Bu seçimin hükümet seçimi haline getirildiğini dile getiren Arınç şöyle konuştu:
"Başkaları da kapı kapı dolaşıyor, broşür dağıtıyor. Bizim bir yerlere getirdiğimiz insanlar, 'bu partiye oy vermeyin de bana yıllardır küfredenlere oy verin', siyaset bu noktaya geldi. Buna tahammül etmek çok zor. Ama biz yıllardır sizinle birlikte sizin menfaatinize sizin hizmetlerinizi sevdiğimiz için her zaman sizin hizmetinizde olduk. Siz ne derseniz yaptık. Başkaları size hakaret ederek, küçük görürken en çok biz sizi koruduk.

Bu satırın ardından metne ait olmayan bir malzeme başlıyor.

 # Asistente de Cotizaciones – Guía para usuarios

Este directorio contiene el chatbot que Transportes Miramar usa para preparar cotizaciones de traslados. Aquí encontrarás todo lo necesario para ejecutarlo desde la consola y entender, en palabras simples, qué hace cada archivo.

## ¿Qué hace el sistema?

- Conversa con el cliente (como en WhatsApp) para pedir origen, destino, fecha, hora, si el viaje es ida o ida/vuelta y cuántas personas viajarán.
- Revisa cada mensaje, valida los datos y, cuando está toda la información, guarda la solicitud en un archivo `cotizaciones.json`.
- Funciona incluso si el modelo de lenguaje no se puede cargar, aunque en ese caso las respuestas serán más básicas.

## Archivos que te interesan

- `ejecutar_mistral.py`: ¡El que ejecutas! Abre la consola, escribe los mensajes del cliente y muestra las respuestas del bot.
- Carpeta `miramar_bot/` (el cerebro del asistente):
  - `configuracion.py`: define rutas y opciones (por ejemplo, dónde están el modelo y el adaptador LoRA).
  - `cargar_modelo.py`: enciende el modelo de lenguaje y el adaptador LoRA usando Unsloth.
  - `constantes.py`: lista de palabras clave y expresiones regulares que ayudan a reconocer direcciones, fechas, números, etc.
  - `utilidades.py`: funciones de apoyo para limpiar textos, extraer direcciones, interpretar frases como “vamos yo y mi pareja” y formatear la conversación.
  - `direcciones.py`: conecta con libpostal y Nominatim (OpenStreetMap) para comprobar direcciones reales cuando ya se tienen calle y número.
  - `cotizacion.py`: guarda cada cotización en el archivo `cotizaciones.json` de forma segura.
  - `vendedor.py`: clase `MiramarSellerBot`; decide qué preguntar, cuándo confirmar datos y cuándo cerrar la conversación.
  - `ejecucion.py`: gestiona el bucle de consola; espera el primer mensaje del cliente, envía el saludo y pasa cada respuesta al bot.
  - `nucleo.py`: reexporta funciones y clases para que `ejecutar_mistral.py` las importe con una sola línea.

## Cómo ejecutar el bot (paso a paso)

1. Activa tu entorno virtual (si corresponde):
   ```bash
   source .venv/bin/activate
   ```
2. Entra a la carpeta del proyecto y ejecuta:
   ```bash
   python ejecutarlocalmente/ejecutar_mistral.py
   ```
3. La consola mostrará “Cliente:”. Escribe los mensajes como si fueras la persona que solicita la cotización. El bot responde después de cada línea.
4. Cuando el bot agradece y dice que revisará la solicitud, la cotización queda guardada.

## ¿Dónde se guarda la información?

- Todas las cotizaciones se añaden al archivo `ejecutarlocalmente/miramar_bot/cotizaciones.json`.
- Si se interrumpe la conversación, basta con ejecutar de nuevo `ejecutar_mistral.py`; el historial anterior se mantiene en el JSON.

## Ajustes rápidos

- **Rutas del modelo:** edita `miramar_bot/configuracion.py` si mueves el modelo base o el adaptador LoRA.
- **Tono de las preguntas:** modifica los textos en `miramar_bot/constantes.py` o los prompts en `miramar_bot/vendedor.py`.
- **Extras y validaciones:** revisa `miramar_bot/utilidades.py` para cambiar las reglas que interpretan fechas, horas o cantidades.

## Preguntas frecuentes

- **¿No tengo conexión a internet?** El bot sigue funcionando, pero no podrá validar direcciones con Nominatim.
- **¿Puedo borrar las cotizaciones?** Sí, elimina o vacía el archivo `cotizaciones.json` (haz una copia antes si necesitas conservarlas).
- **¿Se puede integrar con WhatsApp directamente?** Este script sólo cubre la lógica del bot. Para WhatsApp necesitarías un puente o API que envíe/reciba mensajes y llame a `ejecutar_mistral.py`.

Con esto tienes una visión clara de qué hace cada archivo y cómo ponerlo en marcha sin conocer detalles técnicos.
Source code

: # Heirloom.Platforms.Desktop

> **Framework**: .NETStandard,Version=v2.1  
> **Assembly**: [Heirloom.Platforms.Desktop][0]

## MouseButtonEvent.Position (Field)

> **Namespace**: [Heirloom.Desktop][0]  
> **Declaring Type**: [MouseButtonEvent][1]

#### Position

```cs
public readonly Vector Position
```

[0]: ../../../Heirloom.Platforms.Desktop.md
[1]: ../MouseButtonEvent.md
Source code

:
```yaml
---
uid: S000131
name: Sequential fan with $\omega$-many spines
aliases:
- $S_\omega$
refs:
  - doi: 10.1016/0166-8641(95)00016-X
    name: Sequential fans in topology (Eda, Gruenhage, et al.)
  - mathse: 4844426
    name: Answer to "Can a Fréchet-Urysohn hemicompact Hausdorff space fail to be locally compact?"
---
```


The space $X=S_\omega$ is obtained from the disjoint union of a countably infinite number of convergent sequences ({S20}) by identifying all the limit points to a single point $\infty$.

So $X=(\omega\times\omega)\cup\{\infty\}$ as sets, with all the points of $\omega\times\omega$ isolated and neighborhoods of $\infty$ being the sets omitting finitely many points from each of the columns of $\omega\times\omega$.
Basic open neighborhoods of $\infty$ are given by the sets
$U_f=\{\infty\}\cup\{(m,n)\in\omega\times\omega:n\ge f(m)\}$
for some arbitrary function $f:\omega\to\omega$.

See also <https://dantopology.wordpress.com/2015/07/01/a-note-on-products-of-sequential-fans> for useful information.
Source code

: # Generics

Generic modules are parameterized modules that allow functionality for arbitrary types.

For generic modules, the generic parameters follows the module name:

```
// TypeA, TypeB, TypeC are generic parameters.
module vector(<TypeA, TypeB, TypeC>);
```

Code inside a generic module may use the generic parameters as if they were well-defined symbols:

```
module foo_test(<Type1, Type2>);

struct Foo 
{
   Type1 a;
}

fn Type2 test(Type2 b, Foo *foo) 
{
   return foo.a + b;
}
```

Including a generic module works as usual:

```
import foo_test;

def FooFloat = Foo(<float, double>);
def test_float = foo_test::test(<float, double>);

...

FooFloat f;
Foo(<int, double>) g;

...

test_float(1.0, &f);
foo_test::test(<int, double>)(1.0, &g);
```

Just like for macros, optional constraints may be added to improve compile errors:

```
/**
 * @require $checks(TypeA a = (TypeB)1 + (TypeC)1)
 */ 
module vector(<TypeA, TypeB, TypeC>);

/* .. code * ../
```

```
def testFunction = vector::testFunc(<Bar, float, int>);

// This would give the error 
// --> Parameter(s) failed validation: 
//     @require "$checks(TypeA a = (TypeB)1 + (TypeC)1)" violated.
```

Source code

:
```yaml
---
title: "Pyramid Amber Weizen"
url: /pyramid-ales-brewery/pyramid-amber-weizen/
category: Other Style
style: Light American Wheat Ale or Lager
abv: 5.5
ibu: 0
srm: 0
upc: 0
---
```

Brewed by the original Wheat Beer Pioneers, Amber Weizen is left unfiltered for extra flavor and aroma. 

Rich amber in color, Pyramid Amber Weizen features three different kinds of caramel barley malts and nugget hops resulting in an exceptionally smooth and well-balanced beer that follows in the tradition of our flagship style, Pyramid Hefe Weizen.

Onlar temiz, namuslu insanlardı. Ülkelerini seven birliğini isteyen insanlardır diyerek sizi kollarımızın altında koruduk. Bugün siz hükümeti devirmek isteyenlerle hükümete diz çöktürmek isteyenlerle birlikte olamazsınız. Allah size bunun hesabını sorar. Yanlış işler yapıyorlar. Bizim oyumuz eksilmez. Memleket başbakana sahip çıkmak istiyor. Yalanlara iftiralara kendi vücudunu siper etmek istiyor. Bu seçim hükümeti yıkmak isteyenlere ders olsun diye iki defa üç defa çalışmamız lazım. Birileri Ak Parti'den 70 oy almak için gece gündüz çalışıyor. Allahım sen bu ihanetlerin hesabını sorarsın. Ak Parti'ye oy vermeyecekler bu haksızlıkları gördüğü zaman bende Ak Parti'ye oy vereceğim diyor."

ALLAH ISLAH ETSİN
Başbakan Yardımcısı Arınç konuşmasını şöyle tamamladı: "Siz kimin değirmenine su taşıyorsunuz. Ak Parti gitsin de kim gelsin diye çabalıyorsunuz. O gelsin dediklerinizin bu ülkeye yaptıklarını, size yaptıklarını, size söylediklerini bilmiyor musunuz? Ama öyle bir noktaya geldiler ki, devlet içindeki organizasyonlarıyla savcıları hakimleriyle bazı kurumları ele geçirmişler haberimiz olmamış. Oradaki organizasyonlarıyla tek bir hedefleri var; bu hükümet gitsin. Yerine kim gelsin. Orası önemli değil. Gitsin de kim gelirse gelsin. Kumar mı oynuyoruz? Türkiye buna hiçbir zaman tahammülü var mı? Bu başbakan 24 saat Türkiye'yi düşünüyor. Bunlar hiçbir şeyi düşünmüyor. Gitsin yerine kim gelirse gelsin. Bu düşünce yanlış bir düşünce. Bu düşüncenin sahiplerini uyarıyorum. Siz lütfen bu kötülükleri yapanlarla birlikte olmadığınızı söyleyin, onları reddedin. Bu taraftan yanlış yapan varsa biz hesabını görelim, o taraftan yanlış yapanlarla siz aranıza mesafe koyun. Her gün televizyonlarınızdan, gazetelerinizde bize muhalif olanları çıkararak bize ateş ettiriyorsunuz. Ayıptır, günahtır. Görülüyor ki bu seçimler hükümetin de seçimidir. Bu hükümet gitsin de ne olursa olsun, istikrar falan düşünmüyoruz, eski günler çok güzeldi diyenler malum ki oy vermeyecekler. Allah onları ıslah etsin."